On top of already announced increases to primary medical care allocations for general practice, the guidance confirms that there will also be further local recurrent funding to improve and increase capacity in general practice, totalling £138m by 2017/18 and increasing to £258m by 2018/19 (part of the wider commitment to invest an extra £2.4 billion in general practice services by 2020/21).
  • In 2016/17 the additional funding will be restricted to:
  • Practices involved in the General Practice Access Fund pilot scheme (formerly known as the Prime Minister’s Challenge Fund)
  • A number of additional areas across the country which will accelerate delivery of improving GP access in 2017/18. 
  • A London wide programme of improving access from 2016/17.The investment will be extended in 2018/19 to enable the whole country to start developing additional capacity, so that from April 2019 every CCG can expect a minimum additional £6 per head to improve access to general practice.
For the first time, the new planning guidance also places a requirement on CCGs to develop local action plans detailing how they will deliver on the aims set out in the General Practice Forward View (as part of their Sustainability and Transformation Plans). In particular, the plans will need to set out how CCGs will invest funds to support and transform general practice.
CCGs need to provide plans outlining their approach to implementing the General Practice Forward View by 23 December 2016.

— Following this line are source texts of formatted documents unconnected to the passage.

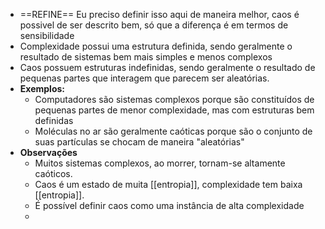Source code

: - ==REFINE== Eu preciso definir isso aqui de maneira melhor, caos é possivel de ser descrito bem, só que a diferença é em termos de sensibilidade
- Complexidade possui uma estrutura definida, sendo geralmente o resultado de sistemas bem mais simples e menos complexos
- Caos possuem estruturas indefinidas, sendo geralmente o resultado de pequenas partes que interagem que parecem ser aleatórias.
- **Exemplos:**
	- Computadores são sistemas complexos porque são constituídos de pequenas partes de menor complexidade, mas com estruturas bem definidas
	- Moléculas no ar são geralmente caóticas porque são o conjunto de suas partículas se chocam de maneira "aleatórias"
- **Observações**
	- Muitos sistemas complexos, ao morrer, tornam-se altamente caóticos.
	- Caos é um estado de muita [[entropia]], complexidade tem baixa [[entropia]].
	- É possível definir caos como uma instância de alta complexidade
	-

Arvind Madan, NHS England’s Director of Primary Care, said: “We know that general practice is under pressure and we are determined to maintain the momentum in turning things around, as started with the launch of the General Practice Forward View. Today’s planning guidance, with detail on how investment will look in the coming years, demonstrates the steps we will be taking with CCGs to both stabilise and transform GP services in the years to come.”

“CCGs will be able to commission extra services, making the most of new technologies and the wider workforce. This might include commissioning provision of access to pre-bookable and same day appointments to general practice services in evenings (after 6:30pm) and at weekends, meeting local population needs as appropriate. This should help reduce demand on both general practice in-hours, and urgent care services.”

Monday 26 September 2016

King’s Fund Calls for Credible Digital Health Plan with Appropriate Levels of Funding

Government ministers and NHS leaders should set out a definitive plan for expanding the use of digital technology in the health service, according to a new briefing published by The King’s Fund.

The briefing highlights the risk of losing credibility and commitment among frontline NHS staff if the digital health agenda continues to be subject to shifting priorities, new initiatives and slipping timescales. It calls for urgent clarification of when funding already announced will be made available, warning that holding back investment until later in the parliament will inevitably slow down progress.

The briefing assesses progress made against key commitments including:
  • The implementation of electronic patient record.
  • Increasing the number of accredited health apps.
  • Rolling out online appointment booking and repeat prescription services.
It concludes that digital technology has the potential to deliver significant benefits to patients and health professionals but that progress in implementing it is patchy.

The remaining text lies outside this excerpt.